知らず、彼等は暁の逆鱗に触れていた訳なのだけれど、暁は自身がアイアンをプレイしている事を隠していた。そのため、彼等が知らないのも無理はない。それに、口ぶりからしてトワラとアカツキを馬鹿にしている様子は無い。彼等は純粋に、二人の姿を見られない事を悲しんでいる。そんな彼等に怒る事は筋違いだ。
それが分かっているから、暁だって声を荒げたりはしない。ただ、自分のいるところでその話題を出してほしくは無かった。それも、暁の我が儘なのだけれど。
彼等の会話のせいで、と言うのも身勝手な話だけれど、暁はその日はあまり機嫌がよろしくなかった。
何でもない事に苛立つし、何でもない事に悲しくなる。
授業が終わった後も帰る気力が起きずに、机に上半身を預けてぼーっと窓の外を眺める。
「思春期か、俺……いや、思春期か……」
一人で言って、一人で突っ込む。そんな行為に虚しさを覚える。
「おーい、宮前。そろそろ教室施錠するから出ろー」
「あ、はい……」
担任に言われ、暁は重たい身体を起こして教室を出る。
「今日はどうした? いつも以上に元気無いが」
「いえ、ちょっと……」
言って、少し笑って誤魔化す。
言えるわけが無い。ゲームの中の少女に恋をしていました。その少女が死んで悲しんでいます、なんて。
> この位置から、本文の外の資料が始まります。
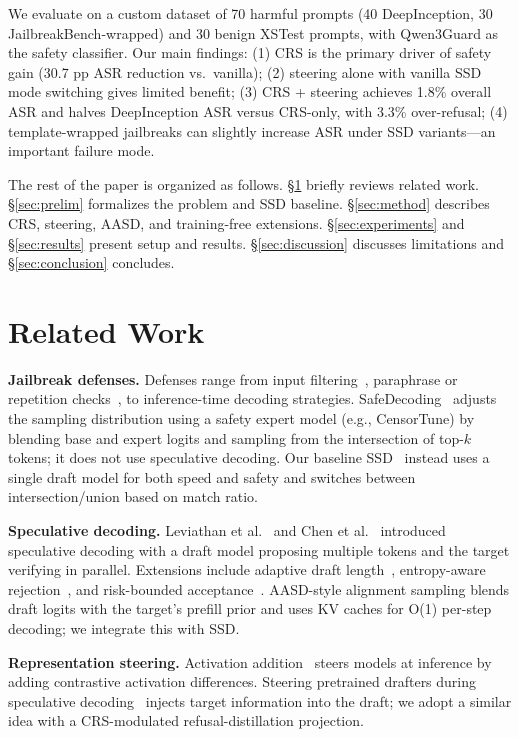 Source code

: \documentclass[11pt,a4paper]{article}
\begin{document}
We evaluate on a custom dataset of 70 harmful prompts (40 DeepInception, 30 JailbreakBench-wrapped) and 30 benign XSTest prompts, with Qwen3Guard as the safety classifier. Our main findings: (1) CRS is the primary driver of safety gain (30.7 pp ASR reduction vs.\ vanilla); (2) steering alone with vanilla SSD mode switching gives limited benefit; (3) CRS + steering achieves 1.8\% overall ASR and halves DeepInception ASR versus CRS-only, with 3.3\% over-refusal; (4) template-wrapped jailbreaks can slightly increase ASR under SSD variants—an important failure mode.

The rest of the paper is organized as follows. \S\ref{sec:related} briefly reviews related work. \S\ref{sec:prelim} formalizes the problem and SSD baseline. \S\ref{sec:method} describes CRS, steering, AASD, and training-free extensions. \S\ref{sec:experiments} and \S\ref{sec:results} present setup and results. \S\ref{sec:discussion} discusses limitations and \S\ref{sec:conclusion} concludes.

\section{Related Work}
\label{sec:related}

\textbf{Jailbreak defenses.} Defenses range from input filtering~\cite{smoothllm}, paraphrase or repetition checks~\cite{parden}, to inference-time decoding strategies. SafeDecoding~\cite{safedecoding} adjusts the sampling distribution using a safety expert model (e.g., CensorTune) by blending base and expert logits and sampling from the intersection of top-$k$ tokens; it does not use speculative decoding. Our baseline SSD~\cite{ssd2025} instead uses a single draft model for both speed and safety and switches between intersection/union based on match ratio.

\textbf{Speculative decoding.} Leviathan et al.~\cite{leviathan2023} and Chen et al.~\cite{specdecode} introduced speculative decoding with a draft model proposing multiple tokens and the target verifying in parallel. Extensions include adaptive draft length~\cite{adaedl,adasd}, entropy-aware rejection~\cite{easd}, and risk-bounded acceptance~\cite{arcdecode}. AASD-style alignment sampling blends draft logits with the target's prefill prior and uses KV caches for O(1) per-step decoding; we integrate this with SSD.

\textbf{Representation steering.} Activation addition~\cite{actadd} steers models at inference by adding contrastive activation differences. Steering pretrained drafters during speculative decoding~\cite{steeringdraft} injects target information into the draft; we adopt a similar idea with a CRS-modulated refusal-distillation projection.
\end{document}

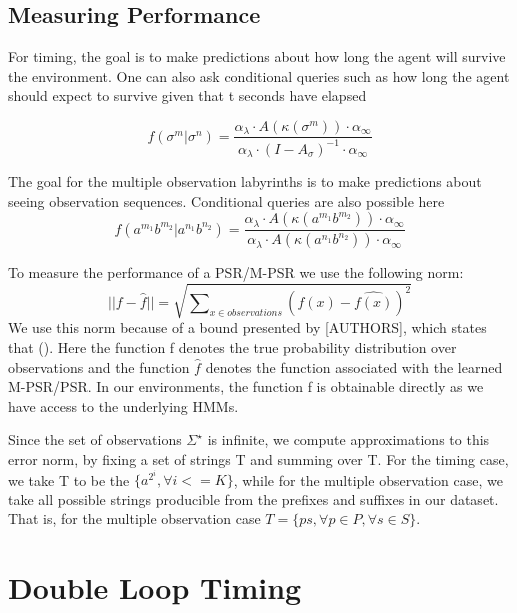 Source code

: \subsection{Measuring Performance}
For timing, the goal is to make predictions about how long the agent will survive the environment. One can also ask conditional queries such as how long the agent should expect to survive given that t seconds have elapsed

\begin{equation*}
f(\sigma^m|\sigma^n) = \dfrac{\alpha_{\lambda} \cdot A(\kappa(\sigma^m)) \cdot \alpha_\infty}{\alpha_\lambda \cdot (I-A_{\sigma})^{-1} \cdot \alpha_{\infty} }
\end{equation*}

The goal for the multiple observation labyrinths is to make predictions about seeing observation sequences. Conditional queries are also possible here 
\begin{equation*}
f(a^{m_1}b^{m_2}|a^{n_1}b^{n_2}) = \dfrac{\alpha_{\lambda} \cdot A(\kappa(a^{m_1}b^{m_2})) \cdot \alpha_\infty}{\alpha_\lambda \cdot A(\kappa(a^{n_1}b^{n_2})) \cdot \alpha_{\infty} }
\end{equation*}


To measure the performance of a PSR/M-PSR we use the following norm:
\begin{equation*}
||f - \hat{f}|| = \sqrt{\sum\nolimits_{x \in observations}(f(x) - \hat{f(x)})^2}
\end{equation*}
We use this norm because of a bound presented by [AUTHORS], which states that (). Here the function f denotes the true probability distribution over observations and the function $\hat{f}$ denotes the function associated with the learned M-PSR/PSR. In our environments, the function f is obtainable directly as we have access to the underlying HMMs.

Since the set of observations $\Sigma^{\star}$ is infinite, we compute approximations to this error norm, by fixing a set of strings T and summing over T. For the timing case, we take T to be the $\{a^{2^i}, \forall i<=K\}$, while for the multiple observation case, we take all possible strings producible from the prefixes and suffixes in our dataset. That is, for the multiple observation case $T = \{ps, \forall p \in P, \forall s \in S\}$.

\section{Double Loop Timing}

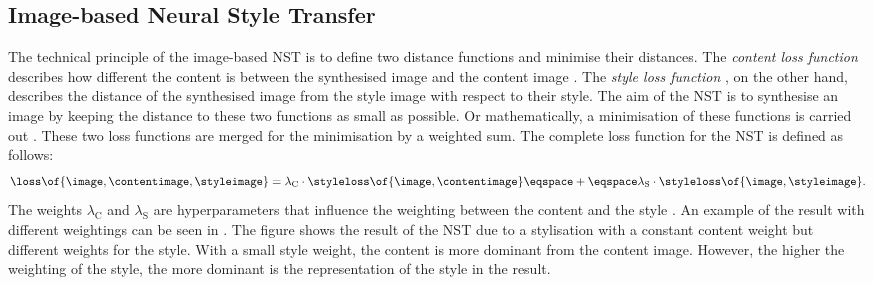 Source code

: \subsection{Image-based Neural Style Transfer}
The technical principle of the image-based \gls{NST} is to define two distance functions and minimise their distances. The \emph{content loss function} \contentloss{} describes how different the content is between the synthesised image \image{} and the content image \contentimage{}. The \emph{style loss function} \styleloss{}, on the other hand, describes the distance of the synthesised image \image{} from the style image \styleimage{} with respect to their style. The aim of the \gls{NST} is to synthesise an image by keeping the distance to these two functions as small as possible. Or mathematically, a minimisation of these functions is carried out \cite{Glas2021}. These two loss functions are merged for the minimisation by a weighted sum. The complete loss function \loss{} for the \gls{NST} is defined as follows:
\begin{equation*}
	\loss\of{\image\eqcommasep \contentimage\eqcommasep \styleimage} = \lambda_\text{C} \cdot \styleloss\of{\image\eqcommasep \contentimage} \eqspace+\eqspace \lambda_\text{S} \cdot \styleloss\of{\image\eqcommasep \styleimage} \eqtextdot
\end{equation*}
The weights $\lambda_\text{C}$ and $\lambda_\text{S}$ are hyperparameters that influence the weighting between the content and the style \cite{GEB2016}. An example of the result with different weightings can be seen in . The figure shows the result of the \gls{NST} due to a stylisation with a constant content weight but different weights for the style. With a small style weight, the content is more dominant from the content image. However, the higher the weighting of the style, the more dominant is the representation of the style in the result.
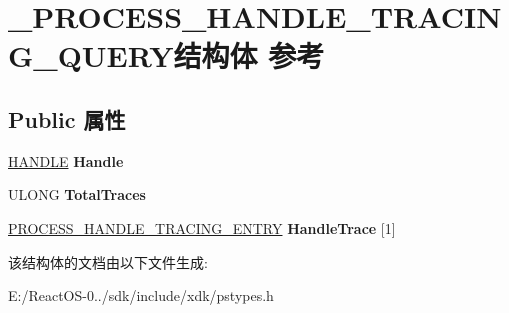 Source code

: \hypertarget{struct___p_r_o_c_e_s_s___h_a_n_d_l_e___t_r_a_c_i_n_g___q_u_e_r_y}{}\section{\+\_\+\+P\+R\+O\+C\+E\+S\+S\+\_\+\+H\+A\+N\+D\+L\+E\+\_\+\+T\+R\+A\+C\+I\+N\+G\+\_\+\+Q\+U\+E\+R\+Y结构体 参考}
\label{struct___p_r_o_c_e_s_s___h_a_n_d_l_e___t_r_a_c_i_n_g___q_u_e_r_y}
\subsection*{Public 属性}
\begin{DoxyCompactItemize}
\item 
\mbox{\label{struct___p_r_o_c_e_s_s___h_a_n_d_l_e___t_r_a_c_i_n_g___q_u_e_r_y_a73010f40fd8d211cbd1bcc326ff3d155}} 
\hyperlink{interfacevoid}{H\+A\+N\+D\+LE} {\bfseries Handle}
\item 
\mbox{\label{struct___p_r_o_c_e_s_s___h_a_n_d_l_e___t_r_a_c_i_n_g___q_u_e_r_y_abc56ba81e06a617586ffc56dc33d6c5b}} 
U\+L\+O\+NG {\bfseries Total\+Traces}
\item 
\mbox{\label{struct___p_r_o_c_e_s_s___h_a_n_d_l_e___t_r_a_c_i_n_g___q_u_e_r_y_a62425b34b2165ae86b4c21281bfa874a}} 
\hyperlink{struct___p_r_o_c_e_s_s___h_a_n_d_l_e___t_r_a_c_i_n_g___e_n_t_r_y}{P\+R\+O\+C\+E\+S\+S\+\_\+\+H\+A\+N\+D\+L\+E\+\_\+\+T\+R\+A\+C\+I\+N\+G\+\_\+\+E\+N\+T\+RY} {\bfseries Handle\+Trace} \mbox{[}1\mbox{]}
\end{DoxyCompactItemize}


该结构体的文档由以下文件生成\+:\begin{DoxyCompactItemize}
\item 
E\+:/\+React\+O\+S-\/0../sdk/include/xdk/pstypes.\+h\end{DoxyCompactItemize}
暁の担任は体育教師。ゲームの事なんて何一つ知らない。そんな人に言ったところで、意味が無い。馬鹿にされるのがおちだ。
「そうか? 何かあったら、先生に遠慮なく言うんだぞ?」
言って、快活に笑ってから担任は職員室に向かった。
「遠慮じゃねぇし……」
悪態を吐いて、暁は学校を後にする。
もう夕暮れ時。美しい夕日が、暁達を照らす。
前までは夕日が好きだった。家に帰れるし、夕日はトワラの色だから。
トワラ・ヒェリエメルダ。別名、黄昏姫。夕日のように色鮮やかな橙色の髪は光の反射で繊細な色を表し、そんな温かな日の光を際立たせる彼女の明るい笑顔は、まさに温かく皆を照らす夕日のようだった。
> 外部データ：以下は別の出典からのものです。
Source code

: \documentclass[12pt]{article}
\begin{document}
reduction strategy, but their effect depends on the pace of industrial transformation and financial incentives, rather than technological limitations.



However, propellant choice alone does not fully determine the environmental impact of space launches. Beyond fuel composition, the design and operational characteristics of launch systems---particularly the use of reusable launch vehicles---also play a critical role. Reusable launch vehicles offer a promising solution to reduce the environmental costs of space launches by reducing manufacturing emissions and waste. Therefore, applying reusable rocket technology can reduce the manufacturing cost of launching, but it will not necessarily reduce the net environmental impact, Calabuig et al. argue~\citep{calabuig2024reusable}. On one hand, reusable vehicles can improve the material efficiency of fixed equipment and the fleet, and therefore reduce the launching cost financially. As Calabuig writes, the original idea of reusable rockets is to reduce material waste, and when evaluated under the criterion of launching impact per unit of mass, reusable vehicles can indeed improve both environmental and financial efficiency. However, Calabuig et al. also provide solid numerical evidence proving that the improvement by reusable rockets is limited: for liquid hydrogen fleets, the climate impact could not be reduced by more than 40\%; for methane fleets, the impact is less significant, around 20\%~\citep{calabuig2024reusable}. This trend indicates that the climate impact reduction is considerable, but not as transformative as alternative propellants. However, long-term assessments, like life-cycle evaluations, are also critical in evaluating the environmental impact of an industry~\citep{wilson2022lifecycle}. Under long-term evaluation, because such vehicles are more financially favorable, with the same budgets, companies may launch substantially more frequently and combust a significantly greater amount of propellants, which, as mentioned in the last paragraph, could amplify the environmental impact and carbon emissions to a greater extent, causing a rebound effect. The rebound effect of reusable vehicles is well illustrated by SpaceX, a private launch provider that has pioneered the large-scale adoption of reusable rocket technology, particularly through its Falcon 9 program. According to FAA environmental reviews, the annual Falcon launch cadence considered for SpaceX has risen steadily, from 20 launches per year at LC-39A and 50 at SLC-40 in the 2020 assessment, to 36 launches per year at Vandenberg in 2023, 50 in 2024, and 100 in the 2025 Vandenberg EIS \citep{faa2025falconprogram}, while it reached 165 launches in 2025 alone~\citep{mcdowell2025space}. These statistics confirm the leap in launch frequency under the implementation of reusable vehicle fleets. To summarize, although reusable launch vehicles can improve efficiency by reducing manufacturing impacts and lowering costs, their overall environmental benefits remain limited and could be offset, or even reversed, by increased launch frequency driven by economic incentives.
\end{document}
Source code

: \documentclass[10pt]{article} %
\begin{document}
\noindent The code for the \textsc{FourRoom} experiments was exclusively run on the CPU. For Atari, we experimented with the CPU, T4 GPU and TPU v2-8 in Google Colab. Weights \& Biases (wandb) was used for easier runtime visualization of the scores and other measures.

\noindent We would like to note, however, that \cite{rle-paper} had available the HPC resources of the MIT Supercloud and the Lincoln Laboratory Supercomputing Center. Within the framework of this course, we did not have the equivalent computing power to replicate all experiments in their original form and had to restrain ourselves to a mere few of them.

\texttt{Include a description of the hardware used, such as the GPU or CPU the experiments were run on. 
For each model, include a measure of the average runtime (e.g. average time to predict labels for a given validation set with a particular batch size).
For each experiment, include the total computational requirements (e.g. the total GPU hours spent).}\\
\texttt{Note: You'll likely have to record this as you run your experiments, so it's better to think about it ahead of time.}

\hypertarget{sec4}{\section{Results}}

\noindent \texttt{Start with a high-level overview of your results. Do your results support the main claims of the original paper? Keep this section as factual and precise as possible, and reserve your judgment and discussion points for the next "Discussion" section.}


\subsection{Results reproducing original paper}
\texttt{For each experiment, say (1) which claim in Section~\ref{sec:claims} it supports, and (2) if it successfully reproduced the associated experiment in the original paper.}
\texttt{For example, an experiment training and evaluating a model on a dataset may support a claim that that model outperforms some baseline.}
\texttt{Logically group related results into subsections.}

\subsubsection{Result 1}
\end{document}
ゆえに、黄昏姫。彼女の人柄を現わした、とても素敵な渾名。暁は、そこまで好きでは無かったけれど。
だって、トワラは黄昏というよりも……。
そこまで考えて、意図的に思考を切る。
考えて、どうする。また、辛くなるだけだろ。
これ以上夕日を見たくなくて、暁は帰る足を早めた。
『生きてください。……それだけが、私の望みです……』
「無理だよ、トワラ……」
だって、彼女のいない世界のなんと色褪せた事か。彼女のいない日々のなんと味気ない事か。彼女のいない日々のなんと無価値な事か。
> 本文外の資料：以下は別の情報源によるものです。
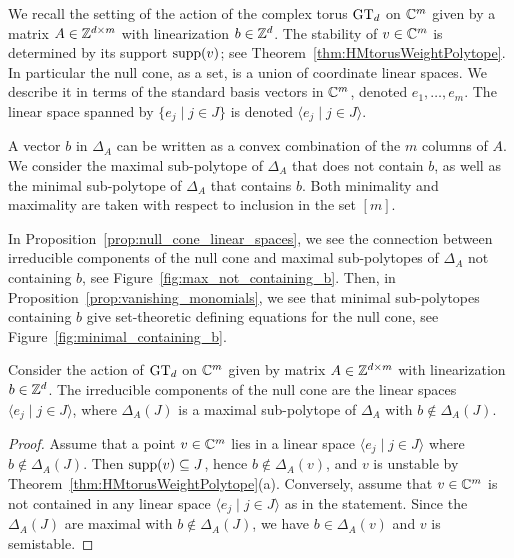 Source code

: We recall the setting of the action of the complex torus $\operatorname{GT}_d$ on $\mathbb C^m$ given by a matrix $A \in \mathbb Z^{d \times m}$ with linearization $b \in \mathbb Z^d$. The stability of $v \in \mathbb C^m$ is determined by its support $\operatorname{supp}(v)$; see Theorem~\ref{thm:HMtorusWeightPolytope}. In particular the null cone, as a set, is a union of coordinate linear spaces. 
We describe it in terms of the standard basis vectors in $\mathbb C^m$, denoted $e_1, \ldots, e_m$.
The linear space spanned by $\{ e_j \mid j \in J \}$ is denoted $\langle e_j \mid j \in J \rangle$. 

A vector $b$ in $\Delta_A$ can be written as a convex combination of the $m$ columns of $A$. We consider the maximal sub-polytope of $\Delta_A$ that does not contain $b$, as well as the minimal sub-polytope of $\Delta_A$ that contains $b$. Both minimality and maximality are taken with respect to inclusion in the set $[m]$.

In Proposition~\ref{prop:null_cone_linear_spaces}, we see the connection between irreducible components of the null cone and maximal sub-polytopes of $\Delta_A$ not containing $b$, see Figure~\ref{fig:max_not_containing_b}. Then, in Proposition~\ref{prop:vanishing_monomials}, we see that minimal sub-polytopes containing $b$ give set-theoretic defining equations for the null cone, see Figure~\ref{fig:minimal_containing_b}.

\begin{prop}
	\label{prop:null_cone_linear_spaces}
	Consider the action of $\operatorname{GT}_d$ on $\mathbb C^m$ given by matrix $A \in \mathbb Z^{d \times m}$ with linearization $b \in \mathbb Z^d$. 
	The irreducible components of the null cone are the linear spaces 
	$\langle e_j \mid j \in J \rangle$, where $\Delta_A(J)$ is a maximal sub-polytope of $\Delta_A$ with $b \notin \Delta_A(J)$.
\end{prop}

\begin{proof}
	Assume that a point $v \in \mathbb C^m$ lies in a linear space $\langle e_j \mid j \in J \rangle$ where $b \notin \Delta_A(J)$. Then $\operatorname{supp}(v) \subseteq J$, hence $b \notin \Delta_A(v)$, and $v$ is unstable by Theorem~\ref{thm:HMtorusWeightPolytope}(a). Conversely, assume that $v \in \mathbb C^m$ is not contained in any linear space $\langle e_j \mid j \in J \rangle$ as in the statement. Since the $\Delta_A(J)$ are maximal with $b \notin \Delta_A(J)$, we have $b \in \Delta_A(v)$ and $v$ is semistable.
\end{proof}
暁にとっては彼女が日常の中の希望だった。彼女のために戦った。彼女のために日々を生きた。相手がAIだろうが、ゲームの中でしか会えなかろうが、トワラは、確実に……。
「俺の初恋奪っといて、そりゃ無いよ……」
そんな文句が、虚しく夕焼けに漏れ出た。聞いているはずの夕日はなにも返さない。この夕日は暁の愛した夕日では無いのだから。